(Excerpted records Opens)

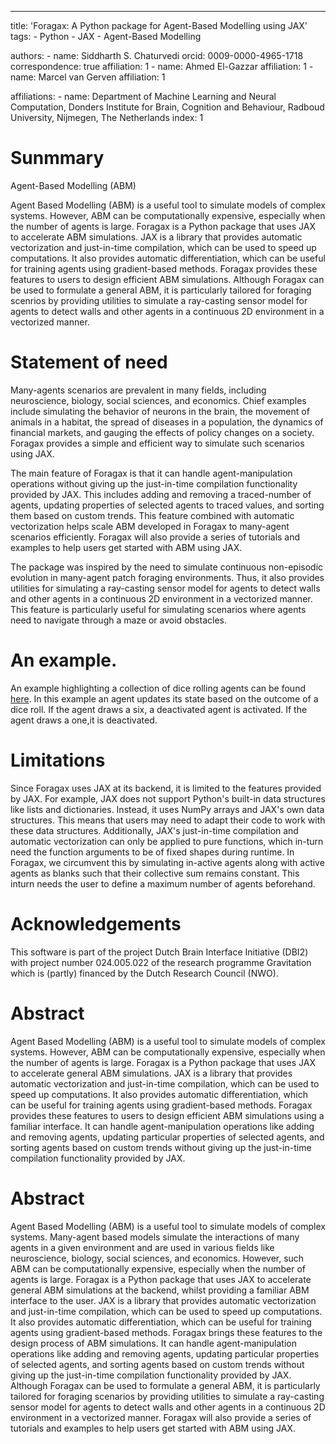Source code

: ---
title: 'Foragax: A Python package for Agent-Based Modelling using JAX'
tags:
    - Python
    - JAX
    - Agent-Based Modelling

authors:
    - name: Siddharth S. Chaturvedi
      orcid: 0009-0000-4965-1718
      correspondence: true
      affiliation: 1
    - name: Ahmed El-Gazzar
      affiliation: 1
    - name: Marcel van Gerven
      affiliation: 1

affiliations:
    - name: Department of Machine Learning and Neural Computation, Donders Institute for Brain, Cognition and Behaviour, Radboud University, Nijmegen, The Netherlands
      index: 1

# Sunmmary

Agent-Based Modelling (ABM) 

Agent Based Modelling (ABM) is a useful tool to simulate models of complex systems. However, ABM can be computationally expensive, especially when the number of agents is large. Foragax is a Python package that uses JAX to accelerate ABM simulations. JAX is a library that provides automatic vectorization and just-in-time compilation, which can be used to speed up computations. It also provides automatic differentiation, which can be useful for training agents using gradient-based methods. Foragax provides these features to users to design efficient ABM simulations. Although Foragax can be used to formulate a general ABM, it is particularly tailored for foraging scenrios by providing utilities to simulate a ray-casting sensor model for agents to detect walls and other agents in a continuous 2D environment in a vectorized manner.


# Statement of need

Many-agents scenarios are prevalent in many fields, including neuroscience, biology, social sciences, and economics. Chief examples include simulating the behavior of neurons in the brain, the movement of animals in a habitat, the spread of diseases in a population, the dynamics of financial markets, and gauging the effects of policy changes on a society. Foragax provides a simple and efficient way to simulate such scenarios using JAX.

The main feature of Foragax is that it can handle agent-manipulation operations without giving up the just-in-time compilation functionality provided by JAX. This includes adding and removing a traced-number of agents, updating properties of selected agents to traced values, and sorting them based on custom trends. This feature combined with automatic vectorization helps scale ABM developed in Foragax to many-agent scenarios efficiently. Foragax will also provide a series of tutorials and examples to help users get started with ABM using JAX.

The package was inspired by the need to simulate continuous non-episodic evolution in many-agent patch foraging environments. Thus, it also provides utilities for simulating a ray-casting sensor model for agents to detect walls and other agents in a continuous 2D environment in a vectorized manner. This feature is particularly useful for simulating scenarios where agents need to navigate through a maze or avoid obstacles.

# An example.
An example highlighting a collection of dice rolling agents can be found [here](https://github.com/i-m-iron-man/Foragax/blob/main/examples/hello_world/hello_world.ipynb). In this example an agent updates its state based on the outcome of a dice roll. If the agent draws a six, a deactivated agent is activated. If the agent draws a one,it is deactivated.

# Limitations

Since Foragax uses JAX at its backend, it is limited to the features provided by JAX. For example, JAX does not support Python's built-in data structures like lists and dictionaries. Instead, it uses NumPy arrays and JAX's own data structures. This means that users may need to adapt their code to work with these data structures. Additionally, JAX's just-in-time compilation and automatic vectorization can only be applied to pure functions, which in-turn need the function arguments to be of fixed shapes during runtime. In Foragax, we circumvent this by simulating in-active agents along with active agents as blanks such that their collective sum remains constant. This inturn needs the user to define a maximum number of agents beforehand.


# Acknowledgements
This software is part of the project Dutch Brain Interface Initiative (DBI2) with project number 024.005.022 of the research programme Gravitation which is (partly) financed by the Dutch Research Council (NWO).

# Abstract
Agent Based Modelling (ABM) is a useful tool to simulate models of complex systems. However, ABM can be computationally expensive, especially when the number of agents is large. Foragax is a Python package that uses JAX to accelerate general ABM simulations. JAX is a library that provides automatic vectorization and just-in-time compilation, which can be used to speed up computations. It also provides automatic differentiation, which can be useful for training agents using gradient-based methods. Foragax provides these features to users to design efficient ABM simulations using a familiar interface. It can handle agent-manipulation operations like adding and removing agents, updating particular properties of selected agents, and sorting agents based on custom trends without giving up the just-in-time compilation functionality provided by JAX.


# Abstract
Agent Based Modelling (ABM) is a useful tool to simulate models of complex systems. Many-agent based models simulate the interactions of many agents in a given environment and are used in various fields like neuroscience, biology, social sciences, and economics. However, such ABM can be computationally expensive, especially when the number of agents is large. Foragax is a Python package that uses JAX to accelerate general ABM simulations at the backend, whilst providing a familiar ABM interface to the user. JAX is a library that provides automatic vectorization and just-in-time compilation, which can be used to speed up computations. It also provides automatic differentiation, which can be useful for training agents using gradient-based methods. Foragax brings these features to the design process of ABM simulations. It can handle agent-manipulation operations like adding and removing agents, updating particular properties of selected agents, and sorting agents based on custom trends without giving up the just-in-time compilation functionality provided by JAX. Although Foragax can be used to formulate a general ABM, it is particularly tailored for foraging scenarios by providing utilities to simulate a ray-casting sensor model for agents to detect walls and other agents in a continuous 2D environment in a vectorized manner. Foragax will also provide a series of tutorials and examples to help users get started with ABM using JAX.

(Excerpted records Closes)

**Instructions to follow**
Your answer must be the exact lines from the start of the data through the line with "to accelerate ABM", inclusive, and nothing else; pictures do not belong in it.

**Written solution**
Source code

: ---
title: 'Foragax: A Python package for Agent-Based Modelling using JAX'
tags:
    - Python
    - JAX
    - Agent-Based Modelling

authors:
    - name: Siddharth S. Chaturvedi
      orcid: 0009-0000-4965-1718
      correspondence: true
      affiliation: 1
    - name: Ahmed El-Gazzar
      affiliation: 1
    - name: Marcel van Gerven
      affiliation: 1

affiliations:
    - name: Department of Machine Learning and Neural Computation, Donders Institute for Brain, Cognition and Behaviour, Radboud University, Nijmegen, The Netherlands
      index: 1

# Sunmmary

Agent-Based Modelling (ABM) 

Agent Based Modelling (ABM) is a useful tool to simulate models of complex systems. However, ABM can be computationally expensive, especially when the number of agents is large. Foragax is a Python package that uses JAX to accelerate ABM simulations. JAX is a library that provides automatic vectorization and just-in-time compilation, which can be used to speed up computations. It also provides automatic differentiation, which can be useful for training agents using gradient-based methods. Foragax provides these features to users to design efficient ABM simulations. Although Foragax can be used to formulate a general ABM, it is particularly tailored for foraging scenrios by providing utilities to simulate a ray-casting sensor model for agents to detect walls and other agents in a continuous 2D environment in a vectorized manner.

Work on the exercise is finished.